It took courage, conviction and a lot of moxie for Dave Gilb, director of the Department of Personnel Administration, to make a personal presentation at the ACSS Board Meeting on Nov. 4, 2006. But, then, Dave has already proved to ACSS members that he is a man of integrity, a man of his word and a man who believes in down-home honesty and hard work.

Dave is looking to fix many of the problems ACSS members have experienced for decades. They can't be quick fixes; but they can be quickly addressed ... and that's what he's doing.

Gilb came to the Board Meeting to show he really does care about excluded employee issues. He came to answer questions. He came to hear our complaints and to seek solutions that will satisfy our members and this administration. Mainly, he came to listen.

"DPA is not a funding agency," Gilb said. "I have to march over to the Department of Finance and ask for money ... and I've done that. The Schwarzenegger administration is a data-driven administration and makes decisions based on appropriate supporting data.
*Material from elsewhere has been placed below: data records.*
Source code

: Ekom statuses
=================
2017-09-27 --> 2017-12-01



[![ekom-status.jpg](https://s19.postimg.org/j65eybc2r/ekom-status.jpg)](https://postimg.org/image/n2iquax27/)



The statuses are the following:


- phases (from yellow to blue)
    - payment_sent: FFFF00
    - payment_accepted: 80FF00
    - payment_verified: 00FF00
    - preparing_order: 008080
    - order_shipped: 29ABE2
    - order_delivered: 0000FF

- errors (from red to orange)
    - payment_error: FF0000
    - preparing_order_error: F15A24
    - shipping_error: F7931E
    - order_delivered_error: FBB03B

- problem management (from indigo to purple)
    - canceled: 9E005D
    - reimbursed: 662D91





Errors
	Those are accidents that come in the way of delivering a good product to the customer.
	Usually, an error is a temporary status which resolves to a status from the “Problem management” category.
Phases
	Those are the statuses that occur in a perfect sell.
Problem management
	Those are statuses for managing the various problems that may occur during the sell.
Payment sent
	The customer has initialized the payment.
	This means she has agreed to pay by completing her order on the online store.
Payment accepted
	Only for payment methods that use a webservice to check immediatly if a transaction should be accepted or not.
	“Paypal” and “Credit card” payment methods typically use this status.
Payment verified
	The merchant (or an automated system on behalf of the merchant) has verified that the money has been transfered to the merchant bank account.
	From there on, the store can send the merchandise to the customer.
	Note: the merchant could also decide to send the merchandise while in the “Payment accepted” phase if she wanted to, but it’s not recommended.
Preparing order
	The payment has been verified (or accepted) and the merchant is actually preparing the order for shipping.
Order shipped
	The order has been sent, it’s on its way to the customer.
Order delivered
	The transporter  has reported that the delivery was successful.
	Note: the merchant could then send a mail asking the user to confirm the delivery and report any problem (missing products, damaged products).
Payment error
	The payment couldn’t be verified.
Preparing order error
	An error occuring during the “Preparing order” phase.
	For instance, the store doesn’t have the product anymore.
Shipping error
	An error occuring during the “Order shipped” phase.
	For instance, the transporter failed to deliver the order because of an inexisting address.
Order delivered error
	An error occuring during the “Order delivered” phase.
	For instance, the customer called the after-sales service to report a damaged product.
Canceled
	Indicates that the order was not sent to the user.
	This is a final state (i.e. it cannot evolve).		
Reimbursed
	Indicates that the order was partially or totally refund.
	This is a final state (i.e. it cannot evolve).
"As you know this year we did a survey. It provided us with objective data that showed there is a 15 to 30 percent lag in salaries from some of our public sector counterparts, making it difficult to recruit and retain the best people," he admitted candidly. "This data was instrumental in getting the money released in the budget [for excluded employees] because Gov. Schwarzenegger pays attention to objective data."

Vacancy rates in some classifications, he explained, are unacceptable and they're only going to get worse because "... in five years, 35 percent of the state workforce will be gone and services for the citizens of California won't be there if we don't recruit new people, qualified people," Gilb said.

Gilb had barely begun speaking when ACSS members started lining up at the microphone to ask questions of the DPA director. Gilb, however, seemed unfazed by this and continued his presentation -- without notes and without an associate to help him with numbers or answers -- until he had said what he came to say.

When the questions started coming at him, many very specific to the member's job classification or upside-down salary structure, Dave didn't wince once. He was poised and professional, never "promising" to get back to the member, but telling each person that if they would give Bonnie Morris or Mitch Semer the specifics of their personal situation, he would be glad to look at them all.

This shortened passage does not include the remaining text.